6/10
Looking for Love as opposed to Looking to Score
15 March 2015
It's Connie Francis, Dolores Hart, Yvette Mimieux, and Paula Prentiss who want to know Where The Boys Are in this MGM film which gave the studio a chance to display some of its young starlets. The answer is course Fort Lauderdale where the girls are on spring break.

So are the boys and they consist of George Hamilton, Frank Gorshin, and Jim Hutton. The film has the girls as innocents looking for love and the boys as looking to score. In the end there's a bit of both involved.

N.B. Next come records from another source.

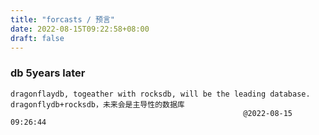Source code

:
 ```yaml
---
title: "forcasts / 预言"
date: 2022-08-15T09:22:58+08:00
draft: false
---
```


### db 5years later
    dragonflaydb, togeather with rocksdb, will be the leading database.
    dragonflydb+rocksdb，未来会是主导性的数据库
                                                        @2022-08-15 09:26:44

Of the female quartet I liked Paula Prentiss the best. She and Jim Hutton are both zany and droll as the comic relief in this film. Prentiss reminded me a great deal of her performance in Man's Favorite Sport which I think is one of the funniest films of the Sixties.

One of the girls has an unfortunate encounter with a kid who was looking to score. One of them finds real true love. The others just have a good time.

Connie Francis got one of those "and introducing" billings and she got a big hit record with the title song back in the day. I'm surprised it was not given an Oscar nomination.

Where The Boys Are is a reflection of far more innocent times coming out in that transition period of the Eisenhower Fifties and the New Frontier. Definitely for fans who came of age in that era.